[Beowulf] PetaBytes on a budget, take 2

Mark Hahn hahn at mcmaster.ca
Thu Jul 21 22:44:56 PDT 2011

>>> Either way, I think if someone were to foolishly just toss together
>>>> 100TB of data into a box they would have a hell of a time getting
>>> anywhere near even 10% of the theoretical max performance-wise.
>> storage isn't about performance any more.  ok, hyperbole, a little.
>> but even a cheap disk does>  100 MB/s, and in all honesty, there are
>> not tons of people looking for bandwidth more than a small multiplier
>> of that.  sure, a QDR fileserver wants more than a couple disks,
> With all due respect, I beg to differ.

with which part?

> The bigger you make your storage, the larger the pipes in you need, and

hence the QDR comment.

> the larger the pipes to the storage you need, lest you decide that tape
> is really cheaper after all.

people who like tape seem to like it precisely because it's offline.
BB storage, although fairly bottlenecked, is very much online and 
thus constantly integrity-verifiable...

> Tape does 100MB/s these days.  And the media is relatively cheap
> (compared to some HD).

yes, "some" is my favorite weasel word too ;)
I don't follow tape prices much - but LTO looks a little more expensive
than desktop drives.  drives still not cheap.  my guess is that tape could
make sense at very large sizes, with enough tapes to amortize the drives,
and some kind of very large robot.  but really my point was that commodity
capacity and speed covers the vast majority of the market - at least I'm
guessing that most data is stored in systems of under, say 1 PB.

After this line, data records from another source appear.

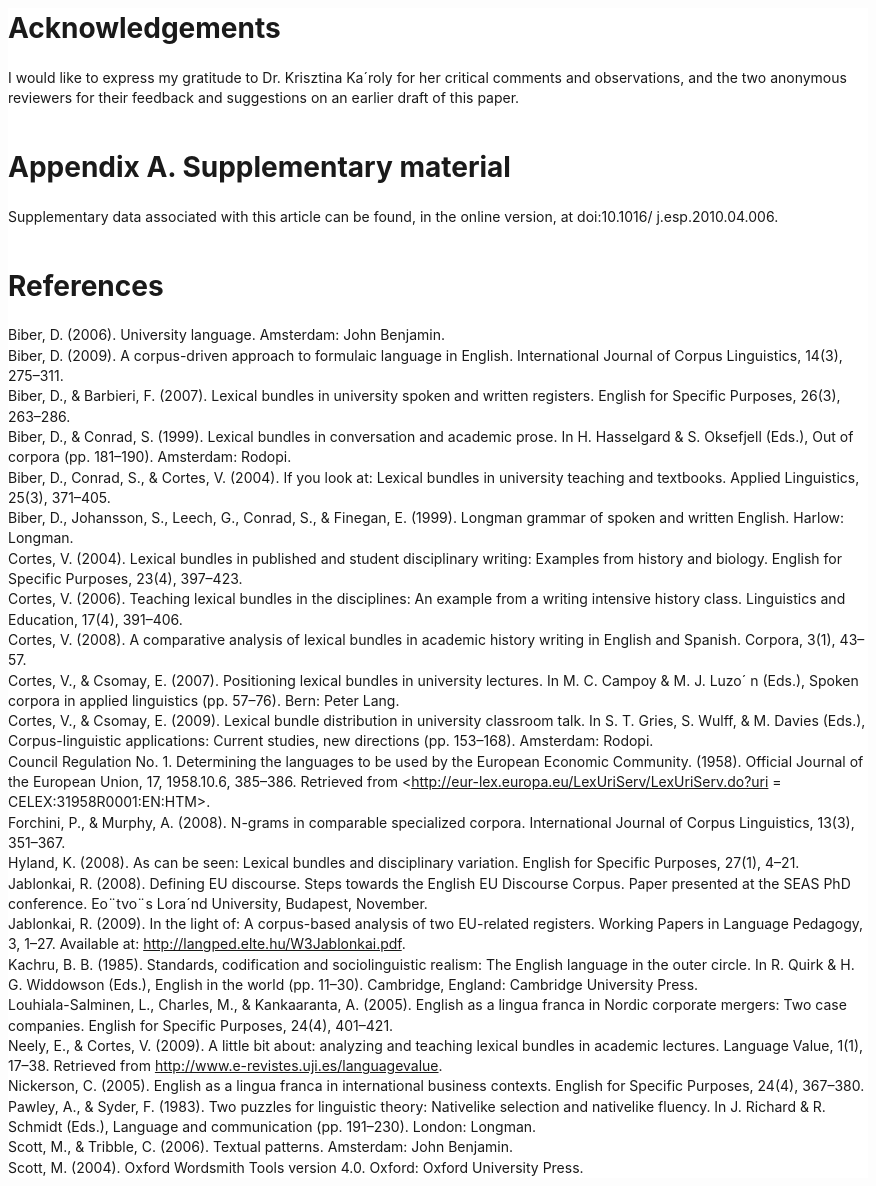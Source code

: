 # Acknowledgements

I would like to express my gratitude to Dr. Krisztina Ka´roly for her critical comments and observations, and the two anonymous reviewers for their feedback and suggestions on an earlier draft of this paper.

# Appendix A. Supplementary material

Supplementary data associated with this article can be found, in the online version, at doi:10.1016/ j.esp.2010.04.006.

# References

Biber, D. (2006). University language. Amsterdam: John Benjamin.   
Biber, D. (2009). A corpus-driven approach to formulaic language in English. International Journal of Corpus Linguistics, 14(3), 275–311.   
Biber, D., & Barbieri, F. (2007). Lexical bundles in university spoken and written registers. English for Specific Purposes, 26(3), 263–286.   
Biber, D., & Conrad, S. (1999). Lexical bundles in conversation and academic prose. In H. Hasselgard & S. Oksefjell (Eds.), Out of corpora (pp. 181–190). Amsterdam: Rodopi.   
Biber, D., Conrad, S., & Cortes, V. (2004). If you look at: Lexical bundles in university teaching and textbooks. Applied Linguistics, 25(3), 371–405.   
Biber, D., Johansson, S., Leech, G., Conrad, S., & Finegan, E. (1999). Longman grammar of spoken and written English. Harlow: Longman.   
Cortes, V. (2004). Lexical bundles in published and student disciplinary writing: Examples from history and biology. English for Specific Purposes, 23(4), 397–423.   
Cortes, V. (2006). Teaching lexical bundles in the disciplines: An example from a writing intensive history class. Linguistics and Education, 17(4), 391–406.   
Cortes, V. (2008). A comparative analysis of lexical bundles in academic history writing in English and Spanish. Corpora, 3(1), 43–57.   
Cortes, V., & Csomay, E. (2007). Positioning lexical bundles in university lectures. In M. C. Campoy & M. J. Luzo´ n (Eds.), Spoken corpora in applied linguistics (pp. 57–76). Bern: Peter Lang.   
Cortes, V., & Csomay, E. (2009). Lexical bundle distribution in university classroom talk. In S. T. Gries, S. Wulff, & M. Davies (Eds.), Corpus-linguistic applications: Current studies, new directions (pp. 153–168). Amsterdam: Rodopi.   
Council Regulation No. 1. Determining the languages to be used by the European Economic Community. (1958). Official Journal of the European Union, 17, 1958.10.6, 385–386. Retrieved from <http://eur-lex.europa.eu/LexUriServ/LexUriServ.do?uri $=$ CELEX:31958R0001:EN:HTM>.   
Forchini, P., & Murphy, A. (2008). N-grams in comparable specialized corpora. International Journal of Corpus Linguistics, 13(3), 351–367.   
Hyland, K. (2008). As can be seen: Lexical bundles and disciplinary variation. English for Specific Purposes, 27(1), 4–21.   
Jablonkai, R. (2008). Defining EU discourse. Steps towards the English EU Discourse Corpus. Paper presented at the SEAS PhD conference. Eo¨tvo¨s Lora´nd University, Budapest, November.   
Jablonkai, R. (2009). In the light of: A corpus-based analysis of two EU-related registers. Working Papers in Language Pedagogy, 3, 1–27. Available at: <http://langped.elte.hu/W3Jablonkai.pdf>.   
Kachru, B. B. (1985). Standards, codification and sociolinguistic realism: The English language in the outer circle. In R. Quirk & H. G. Widdowson (Eds.), English in the world (pp. 11–30). Cambridge, England: Cambridge University Press.   
Louhiala-Salminen, L., Charles, M., & Kankaaranta, A. (2005). English as a lingua franca in Nordic corporate mergers: Two case companies. English for Specific Purposes, 24(4), 401–421.   
Neely, E., & Cortes, V. (2009). A little bit about: analyzing and teaching lexical bundles in academic lectures. Language Value, 1(1), 17–38. Retrieved from <http://www.e-revistes.uji.es/languagevalue>.   
Nickerson, C. (2005). English as a lingua franca in international business contexts. English for Specific Purposes, 24(4), 367–380.   
Pawley, A., & Syder, F. (1983). Two puzzles for linguistic theory: Nativelike selection and nativelike fluency. In J. Richard & R. Schmidt (Eds.), Language and communication (pp. 191–230). London: Longman.   
Scott, M., & Tribble, C. (2006). Textual patterns. Amsterdam: John Benjamin.   
Scott, M. (2004). Oxford Wordsmith Tools version 4.0. Oxford: Oxford University Press.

if tape could deliver 135 TB in 4U with 10ms random access, yes,
I guess there wouldn't be any point to backblaze...

> If you don't care about access performance under
> load, you really can't beat its economics.

am I the only one who doesn't trust tape?  who thinks of integrity
being a consequence of constant verifiability?

> More to the point, you need a really balanced architecture in terms of
> bandwidth.  I think USB3 could be very interesting for small arrays, and
> pretty much expect to start seeing some as block targets pretty soon.  I
> don't see enough aggregated USB3 ports together in a single machine to
> make this terribly interesting as a large scale storage medium, but it
> is a possible route.

hard to imagine a sane way to distribute power to lots of external 
usb enclosers, let alone how to mount it.

> They are interesting boxen.  We often ask customers if they'd consider
> non-enterprise drives.  Failure rates similar to the enterprise as it
> turns out, modulo some ridiculous drive products.  Most say no.  Those
> who say yes don't see enhanced failure rates.

old-fashioned thinking, from the days when disks were expensive.
now the most expensive commodity disk you can buy is maybe $200,
so you really have to think of it as a consumable.  (yes, people 
do still buy mercedes and SAS/FC/etc disks, but that doesn't make 
them mass-market/commodity products.)

>> and if you're an iops-head, you're going flash anyway.
> This is more recent than you might have guessed ... at least outside of
> academia.  We should have a fun machine to talk about next week, and
> show some benchies on.

to be honest, I don't understand what applications lead to focus on IOPS
(rationally, not just aesthetic/ideologically).  it also seems like
battery-backed ram and logging to disks would deliver the same goods...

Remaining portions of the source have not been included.